Batting for Time by Ben Bloom

Another book questioning the future of county cricket? This year’s offering from Ben Bloom is a successor of sorts to Graeme Wright’s Behind the Boundary, organisational matters prominent but brought to life by the people he spoke to. Against a background of proposed reforms to the playing schedule, to the surprise of some blocked by county members, Batting for Time is an answer to  the question who are  these people?

Opening overs on the most invested includes mention of  the love-lives of those in high office at the Oval, Brenda Lower at Hove, a very long-standing member respectfully known as ‘keeper of the balls’; at the end of the book David Griffin, who last missed a day of Derbyshire playing in 2009, flags the game as a coming together of disparate individuals.  Over a 100  were interviewed, as a matter of attitudes towards other people, life, Chris Nash comes across well, as does Kemar Roach, Lancashire media management does not.

But a world set to  be  swept away by franchises, global financiers incoming? Change started at Hants, who as a members’ club lost their way developing the Rose Bowl; baled out by Rod Bransgrove, who iirc took control in exchange for an offer of up to £4mn, and subsequently sustained by Eastleigh taxpayers who by 2015 had filled in with £40mn.

A tale of mis-calculations,  though it is a bit surprising that in 2024 15 counties are still, formally at least, bodies in the hands of their members. Part of the explanation for this lies with the ECB standing behind as well as above the counties,  a funder of last resort, most recently backstopping  for Yorkshire. Some reason for thinking that the 18 will continue, and not to doubt Richard  Gould’s comments on not formalising more separation between the haves and have nots.

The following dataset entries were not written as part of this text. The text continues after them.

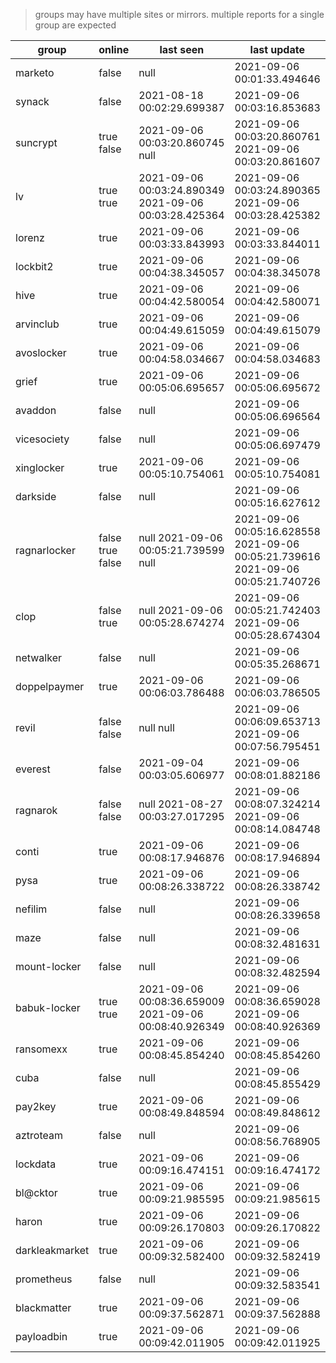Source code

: > groups may have multiple sites or mirrors. multiple reports for a single group are expected

| group | online | last seen  | last update |
|-------|--------|------------|-------------|
| marketo | false | null | 2021-09-06 00:01:33.494646 |
| synack | false | 2021-08-18 00:02:29.699387 | 2021-09-06 00:03:16.853683 |
| suncrypt | true false | 2021-09-06 00:03:20.860745 null | 2021-09-06 00:03:20.860761 2021-09-06 00:03:20.861607 |
| lv | true true | 2021-09-06 00:03:24.890349 2021-09-06 00:03:28.425364 | 2021-09-06 00:03:24.890365 2021-09-06 00:03:28.425382 |
| lorenz | true | 2021-09-06 00:03:33.843993 | 2021-09-06 00:03:33.844011 |
| lockbit2 | true | 2021-09-06 00:04:38.345057 | 2021-09-06 00:04:38.345078 |
| hive | true | 2021-09-06 00:04:42.580054 | 2021-09-06 00:04:42.580071 |
| arvinclub | true | 2021-09-06 00:04:49.615059 | 2021-09-06 00:04:49.615079 |
| avoslocker | true | 2021-09-06 00:04:58.034667 | 2021-09-06 00:04:58.034683 |
| grief | true | 2021-09-06 00:05:06.695657 | 2021-09-06 00:05:06.695672 |
| avaddon | false | null | 2021-09-06 00:05:06.696564 |
| vicesociety | false | null | 2021-09-06 00:05:06.697479 |
| xinglocker | true | 2021-09-06 00:05:10.754061 | 2021-09-06 00:05:10.754081 |
| darkside | false | null | 2021-09-06 00:05:16.627612 |
| ragnarlocker | false true false | null 2021-09-06 00:05:21.739599 null | 2021-09-06 00:05:16.628558 2021-09-06 00:05:21.739616 2021-09-06 00:05:21.740726 |
| clop | false true | null 2021-09-06 00:05:28.674274 | 2021-09-06 00:05:21.742403 2021-09-06 00:05:28.674304 |
| netwalker | false | null | 2021-09-06 00:05:35.268671 |
| doppelpaymer | true | 2021-09-06 00:06:03.786488 | 2021-09-06 00:06:03.786505 |
| revil | false false | null null | 2021-09-06 00:06:09.653713 2021-09-06 00:07:56.795451 |
| everest | false | 2021-09-04 00:03:05.606977 | 2021-09-06 00:08:01.882186 |
| ragnarok | false false | null 2021-08-27 00:03:27.017295 | 2021-09-06 00:08:07.324214 2021-09-06 00:08:14.084748 |
| conti | true | 2021-09-06 00:08:17.946876 | 2021-09-06 00:08:17.946894 |
| pysa | true | 2021-09-06 00:08:26.338722 | 2021-09-06 00:08:26.338742 |
| nefilim | false | null | 2021-09-06 00:08:26.339658 |
| maze | false | null | 2021-09-06 00:08:32.481631 |
| mount-locker | false | null | 2021-09-06 00:08:32.482594 |
| babuk-locker | true true | 2021-09-06 00:08:36.659009 2021-09-06 00:08:40.926349 | 2021-09-06 00:08:36.659028 2021-09-06 00:08:40.926369 |
| ransomexx | true | 2021-09-06 00:08:45.854240 | 2021-09-06 00:08:45.854260 |
| cuba | false | null | 2021-09-06 00:08:45.855429 |
| pay2key | true | 2021-09-06 00:08:49.848594 | 2021-09-06 00:08:49.848612 |
| aztroteam | false | null | 2021-09-06 00:08:56.768905 |
| lockdata | true | 2021-09-06 00:09:16.474151 | 2021-09-06 00:09:16.474172 |
| bl@cktor | true | 2021-09-06 00:09:21.985595 | 2021-09-06 00:09:21.985615 |
| haron | true | 2021-09-06 00:09:26.170803 | 2021-09-06 00:09:26.170822 |
| darkleakmarket | true | 2021-09-06 00:09:32.582400 | 2021-09-06 00:09:32.582419 |
| prometheus | false | null | 2021-09-06 00:09:32.583541 |
| blackmatter | true | 2021-09-06 00:09:37.562871 | 2021-09-06 00:09:37.562888 |
| payloadbin | true | 2021-09-06 00:09:42.011905 | 2021-09-06 00:09:42.011925 |
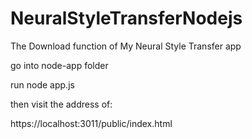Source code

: # NeuralStyleTransferNodejs
The Download function of My Neural Style Transfer app

go into node-app folder

run  node app.js

then visit the address of:

https://localhost:3011/public/index.html
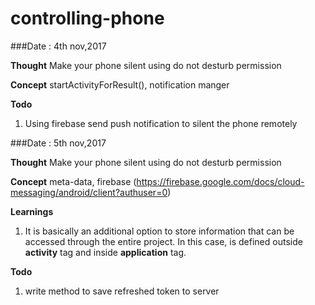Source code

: # controlling-phone
###Date : 4th nov,2017

**Thought**  Make your phone silent using do not desturb permission

**Concept** startActivityForResult(), notification manger

**Todo** 
<ol>
    <li> Using firebase send push notification to silent the phone remotely </li>
</ol>


###Date : 5th nov,2017

**Thought**  Make your phone silent using do not desturb permission

**Concept** meta-data, firebase (https://firebase.google.com/docs/cloud-messaging/android/client?authuser=0)

**Learnings**
 <ol>
     <li> It is basically an additional option to store information that can be accessed through the entire project. In this case, <meta-data> is defined outside <b>activity</b> tag and inside <b>application</b> tag. </li>
 </ol>

              
**Todo** 
<ol>
    <li> write method to save refreshed token to server </li>
</ol>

The final chapter asks what purpose counties? Good question, Ben Bloom’s book gives the opinions of others, although not his. Stephen Chalke is quoted making the point that county cricket gets the blame when England perform badly, a place to receive exhalations from up above. 2022 was different in that the exhalations went both ways, a better year for those of us who see it as a decent part of English culture and think it worth supporting.

 

2 thoughts on “Batting for Time by Ben Bloom”

  1. Gareth Balch, chief exec of sports marketing agency that played a key role in the launch of the Hundred “some people will only be happy in a deckchair at an outground with no one else there”. That attitude is exactly why “sports consultants” shouldn’t be allowed to control the direction of domestic cricket – clearly never been to Scarborough, Southport, Cheltenham, Colwyn Bay etc.
    Oh for someone who loves the county game such as Alec Stewart to be steering the course through these choppy waters.

  2. Thanks for taking a moment Mark, and yes quite. Also some individuals with North Korean tendencies in the game.